🍼²

2.3K 142 491
                                    

Hyunjin Jeongin'le birlikte kampüse doğru ilerliyordu. "Lütfen bunu daha sık yapalım Hyunjin çok eğlendim." Jeongin neşeli sesiyle konuşarak Hyunjin'in koluna girdiğinde Hyunjin sevgilisine gülümsedi. Jeongin fazla tatlıydı.

Birlikte kafeteryaya geçtiklerinde gözleri Seungmin'i aradı. Kafeteryada olmalıydı. "İşte Seungmin orada." Jeongin Hyunjin'den daha erken davranmış ve Seungmin'in yanına ilerlemeye başlamıştı. Hyunjin derin bir nefes alarak yanlarına ilerledi.

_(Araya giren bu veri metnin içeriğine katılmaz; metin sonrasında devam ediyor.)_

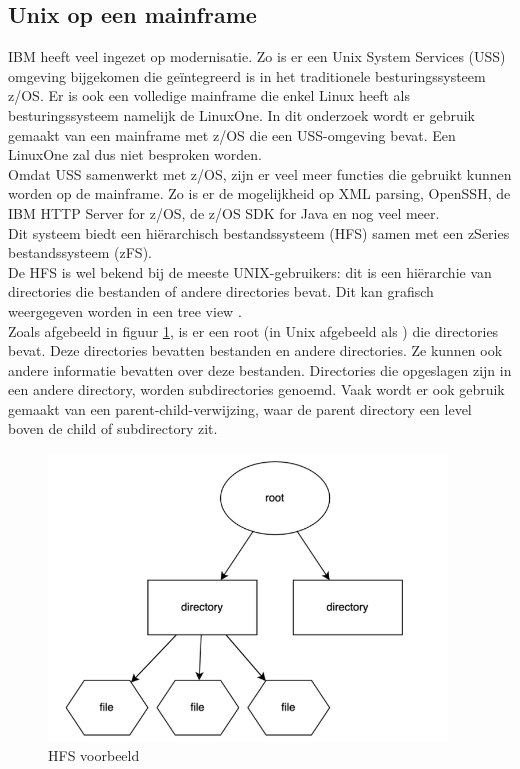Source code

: \subsection{Unix op een mainframe}
IBM heeft veel ingezet op modernisatie. Zo is er een Unix System Services (USS) omgeving bijgekomen die geïntegreerd is in het traditionele besturingssysteem z/OS. Er is ook een volledige mainframe die enkel Linux heeft als besturingssysteem namelijk de LinuxOne. In dit onderzoek wordt er gebruik gemaakt van een mainframe met z/OS die een USS-omgeving bevat. Een LinuxOne zal dus niet besproken worden. \\

Omdat USS samenwerkt met z/OS, zijn er veel meer functies die gebruikt kunnen worden op de mainframe. Zo is er de mogelijkheid op XML parsing, OpenSSH, de IBM HTTP Server for z/OS, de z/OS SDK for Java en nog veel meer. \autocite{Dhawan2013} \\
 
Dit systeem biedt een hiërarchisch bestandssysteem (HFS) samen met een zSeries bestandssysteem (zFS). \autocite{Precisely2020} \\ De HFS is wel bekend bij de meeste UNIX-gebruikers: dit is een hiërarchie van directories die bestanden of andere directories bevat. Dit kan grafisch weergegeven worden in een tree view \autocite{HCLTechnologies2022}. \\ 

Zoals afgebeeld in figuur \ref{fig:HFS}, is er een root (in Unix afgebeeld als \textquote{/}) die directories bevat. Deze directories bevatten bestanden en andere directories. Ze kunnen ook andere informatie bevatten over deze bestanden. Directories die opgeslagen zijn in een andere directory, worden subdirectories genoemd. Vaak wordt er ook gebruik gemaakt van een parent-child-verwijzing, waar de parent directory een level boven de child of subdirectory zit. \autocite{Codecadamy2022} \\

\begin{figure}[pt!]
    \centering
    \includegraphics[width=300pt]{./graphics/HFS.png}
    \caption{HFS voorbeeld \autocite{Codecadamy2022}}
    \label{fig:HFS}
\end{figure}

"Nasılsın Seungmin hyung?" Jeongin neşeli sesiyle sandalyeyi çekip oturduğunda Seungmin okuduğu kitaptaki bakışlarını Jeongin'e çevirdi.

Hemen ardından Hyunjin de geldiğinde Seungmin sevimli bir sırıtış sunarak onu yanıtladı.

"İyiyim güzelim, sen nasılsın?" Yüzündeki aptal gülümseme ile sorduğunda Jeongin Hyunjin'i gösterdi. "Ben de çok iyiyim, Hyunjin'le sinemadan geldik."

Hyunjin heyecanla konuşan sevgilisine gülümserken Seungmin gözlerini devirmemek için zor duruyordu.

Hyunjin Jeongin'i hak etmiyordu.

Kitabını masaya bırakırken başını kolları arasına aldı. "Sanırım Hyunjin seni daha çok randevuya çıkarmalı, çok sevinmişe benziyorsun."

Hyunjin'in bakışları Seungmin'e kaydığında Seungmin ona bakmıyordu bile.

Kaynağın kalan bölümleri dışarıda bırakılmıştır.